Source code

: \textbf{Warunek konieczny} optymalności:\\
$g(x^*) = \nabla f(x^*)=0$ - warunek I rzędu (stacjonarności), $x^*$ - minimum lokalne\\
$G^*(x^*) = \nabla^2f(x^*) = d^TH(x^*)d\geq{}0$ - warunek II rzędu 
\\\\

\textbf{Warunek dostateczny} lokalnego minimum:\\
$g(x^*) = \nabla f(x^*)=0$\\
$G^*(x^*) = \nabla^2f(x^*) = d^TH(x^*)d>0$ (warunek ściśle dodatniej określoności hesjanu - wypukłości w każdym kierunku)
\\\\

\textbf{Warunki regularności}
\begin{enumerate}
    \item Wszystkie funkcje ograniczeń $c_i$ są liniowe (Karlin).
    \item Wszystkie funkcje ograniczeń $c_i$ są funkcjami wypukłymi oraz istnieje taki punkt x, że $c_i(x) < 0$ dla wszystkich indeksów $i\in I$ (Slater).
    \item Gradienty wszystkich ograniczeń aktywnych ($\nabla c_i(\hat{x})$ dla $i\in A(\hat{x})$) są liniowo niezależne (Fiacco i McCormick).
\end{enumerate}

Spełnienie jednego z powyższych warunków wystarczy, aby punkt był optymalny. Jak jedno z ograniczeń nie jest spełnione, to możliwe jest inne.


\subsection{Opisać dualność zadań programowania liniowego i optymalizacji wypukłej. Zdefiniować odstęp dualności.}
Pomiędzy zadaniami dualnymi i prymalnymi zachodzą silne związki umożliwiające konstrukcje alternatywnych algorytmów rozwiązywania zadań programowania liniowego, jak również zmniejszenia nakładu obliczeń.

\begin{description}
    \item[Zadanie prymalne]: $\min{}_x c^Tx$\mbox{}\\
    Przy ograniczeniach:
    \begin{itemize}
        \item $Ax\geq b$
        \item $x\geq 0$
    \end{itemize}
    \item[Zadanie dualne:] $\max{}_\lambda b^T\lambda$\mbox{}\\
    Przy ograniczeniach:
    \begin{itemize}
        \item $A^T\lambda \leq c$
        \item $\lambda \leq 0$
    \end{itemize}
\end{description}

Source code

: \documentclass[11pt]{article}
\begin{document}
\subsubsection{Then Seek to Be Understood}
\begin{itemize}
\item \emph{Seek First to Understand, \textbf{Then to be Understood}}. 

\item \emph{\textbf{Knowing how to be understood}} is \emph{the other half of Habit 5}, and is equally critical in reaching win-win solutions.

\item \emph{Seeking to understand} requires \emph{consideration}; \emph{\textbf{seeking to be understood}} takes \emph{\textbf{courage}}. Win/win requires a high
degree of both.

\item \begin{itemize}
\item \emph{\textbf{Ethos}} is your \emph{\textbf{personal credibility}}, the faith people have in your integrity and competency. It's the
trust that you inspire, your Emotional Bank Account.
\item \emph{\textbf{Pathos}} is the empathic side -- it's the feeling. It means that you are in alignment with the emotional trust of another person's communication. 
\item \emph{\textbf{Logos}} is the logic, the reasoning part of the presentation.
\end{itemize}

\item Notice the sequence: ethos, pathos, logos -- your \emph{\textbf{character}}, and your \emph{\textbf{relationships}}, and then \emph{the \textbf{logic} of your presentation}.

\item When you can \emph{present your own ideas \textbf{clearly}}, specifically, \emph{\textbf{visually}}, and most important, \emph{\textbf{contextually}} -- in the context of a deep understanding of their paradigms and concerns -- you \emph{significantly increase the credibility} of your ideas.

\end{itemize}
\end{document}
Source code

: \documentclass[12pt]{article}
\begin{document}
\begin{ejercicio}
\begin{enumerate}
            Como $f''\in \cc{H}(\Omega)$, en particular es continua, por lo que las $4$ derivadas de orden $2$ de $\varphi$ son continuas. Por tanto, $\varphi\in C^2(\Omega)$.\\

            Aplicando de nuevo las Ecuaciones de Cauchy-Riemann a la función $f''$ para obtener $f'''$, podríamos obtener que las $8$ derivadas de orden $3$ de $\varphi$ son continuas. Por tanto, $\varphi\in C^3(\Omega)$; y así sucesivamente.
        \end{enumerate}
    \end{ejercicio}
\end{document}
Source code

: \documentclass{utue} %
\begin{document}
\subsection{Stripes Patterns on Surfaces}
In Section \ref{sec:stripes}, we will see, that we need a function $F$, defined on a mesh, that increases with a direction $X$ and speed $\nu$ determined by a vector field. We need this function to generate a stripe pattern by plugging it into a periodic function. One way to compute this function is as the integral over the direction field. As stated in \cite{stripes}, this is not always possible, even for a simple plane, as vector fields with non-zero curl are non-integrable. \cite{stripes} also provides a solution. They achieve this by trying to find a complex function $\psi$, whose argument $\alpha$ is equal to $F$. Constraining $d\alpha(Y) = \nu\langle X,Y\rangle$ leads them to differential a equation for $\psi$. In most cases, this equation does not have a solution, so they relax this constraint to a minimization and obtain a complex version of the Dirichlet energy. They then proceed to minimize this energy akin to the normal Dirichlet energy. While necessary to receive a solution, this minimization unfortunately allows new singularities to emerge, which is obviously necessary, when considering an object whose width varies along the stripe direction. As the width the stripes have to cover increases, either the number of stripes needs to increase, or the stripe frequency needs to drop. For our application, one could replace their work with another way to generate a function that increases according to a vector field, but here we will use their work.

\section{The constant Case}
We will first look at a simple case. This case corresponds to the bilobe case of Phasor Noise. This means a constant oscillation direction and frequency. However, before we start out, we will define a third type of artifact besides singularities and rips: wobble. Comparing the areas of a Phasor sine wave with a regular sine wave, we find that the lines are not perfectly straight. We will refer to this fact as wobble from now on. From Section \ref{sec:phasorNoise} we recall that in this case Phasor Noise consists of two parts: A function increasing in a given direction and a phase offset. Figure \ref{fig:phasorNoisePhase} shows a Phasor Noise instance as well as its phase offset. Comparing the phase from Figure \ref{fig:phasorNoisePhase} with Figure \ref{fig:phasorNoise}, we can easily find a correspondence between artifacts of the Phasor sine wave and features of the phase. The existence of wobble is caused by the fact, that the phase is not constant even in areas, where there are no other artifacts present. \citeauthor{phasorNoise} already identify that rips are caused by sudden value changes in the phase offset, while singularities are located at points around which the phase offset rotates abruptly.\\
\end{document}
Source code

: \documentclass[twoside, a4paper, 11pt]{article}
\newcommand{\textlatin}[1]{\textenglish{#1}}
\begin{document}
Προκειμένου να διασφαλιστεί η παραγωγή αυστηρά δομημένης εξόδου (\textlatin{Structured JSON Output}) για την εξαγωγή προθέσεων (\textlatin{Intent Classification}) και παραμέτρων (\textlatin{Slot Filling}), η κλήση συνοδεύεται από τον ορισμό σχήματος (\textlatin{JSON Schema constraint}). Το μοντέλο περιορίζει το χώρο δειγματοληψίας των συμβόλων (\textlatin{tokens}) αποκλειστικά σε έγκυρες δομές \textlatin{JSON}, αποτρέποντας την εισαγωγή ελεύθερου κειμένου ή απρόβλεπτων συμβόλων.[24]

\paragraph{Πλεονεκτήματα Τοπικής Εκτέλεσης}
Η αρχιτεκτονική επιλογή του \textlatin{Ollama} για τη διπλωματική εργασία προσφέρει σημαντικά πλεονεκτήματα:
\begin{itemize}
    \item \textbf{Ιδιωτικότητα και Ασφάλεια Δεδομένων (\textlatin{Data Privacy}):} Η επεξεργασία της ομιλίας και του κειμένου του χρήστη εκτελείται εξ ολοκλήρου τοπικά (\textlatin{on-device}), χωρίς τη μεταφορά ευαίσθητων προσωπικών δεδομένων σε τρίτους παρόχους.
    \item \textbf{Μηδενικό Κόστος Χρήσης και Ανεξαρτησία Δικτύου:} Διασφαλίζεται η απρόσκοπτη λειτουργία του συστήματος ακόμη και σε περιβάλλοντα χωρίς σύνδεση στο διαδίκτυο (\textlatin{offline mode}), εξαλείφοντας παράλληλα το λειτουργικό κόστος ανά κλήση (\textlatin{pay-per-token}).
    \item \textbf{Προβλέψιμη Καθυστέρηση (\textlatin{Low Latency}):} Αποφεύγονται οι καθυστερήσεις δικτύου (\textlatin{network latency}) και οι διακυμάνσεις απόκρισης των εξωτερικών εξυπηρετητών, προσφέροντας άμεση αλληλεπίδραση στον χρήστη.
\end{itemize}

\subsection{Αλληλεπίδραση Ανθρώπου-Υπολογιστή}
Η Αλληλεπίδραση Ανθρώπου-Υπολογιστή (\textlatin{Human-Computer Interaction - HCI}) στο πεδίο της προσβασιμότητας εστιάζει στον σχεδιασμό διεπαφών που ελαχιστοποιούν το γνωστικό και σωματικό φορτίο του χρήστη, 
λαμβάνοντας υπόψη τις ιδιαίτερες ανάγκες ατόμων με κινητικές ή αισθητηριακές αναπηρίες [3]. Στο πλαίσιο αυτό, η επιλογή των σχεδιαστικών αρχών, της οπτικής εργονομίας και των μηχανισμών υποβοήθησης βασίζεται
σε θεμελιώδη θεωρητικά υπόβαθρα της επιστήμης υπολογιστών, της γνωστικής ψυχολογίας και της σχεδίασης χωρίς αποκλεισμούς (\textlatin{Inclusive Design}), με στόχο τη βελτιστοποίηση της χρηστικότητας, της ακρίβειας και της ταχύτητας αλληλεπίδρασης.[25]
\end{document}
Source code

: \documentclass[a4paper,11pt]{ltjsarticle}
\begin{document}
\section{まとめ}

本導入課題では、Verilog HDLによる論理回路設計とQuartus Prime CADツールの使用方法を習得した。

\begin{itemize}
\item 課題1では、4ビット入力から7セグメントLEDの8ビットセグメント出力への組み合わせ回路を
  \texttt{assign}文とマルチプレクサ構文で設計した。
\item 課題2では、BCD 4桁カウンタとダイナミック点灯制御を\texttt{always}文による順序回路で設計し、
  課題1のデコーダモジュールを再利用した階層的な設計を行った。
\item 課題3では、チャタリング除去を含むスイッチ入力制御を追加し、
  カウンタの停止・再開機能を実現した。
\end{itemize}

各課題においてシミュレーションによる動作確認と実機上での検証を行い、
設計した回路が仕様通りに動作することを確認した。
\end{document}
======
= Task goal =
Each line of the data above that contains the string "orden" should be counted; give only the total.

= Output of the task =
2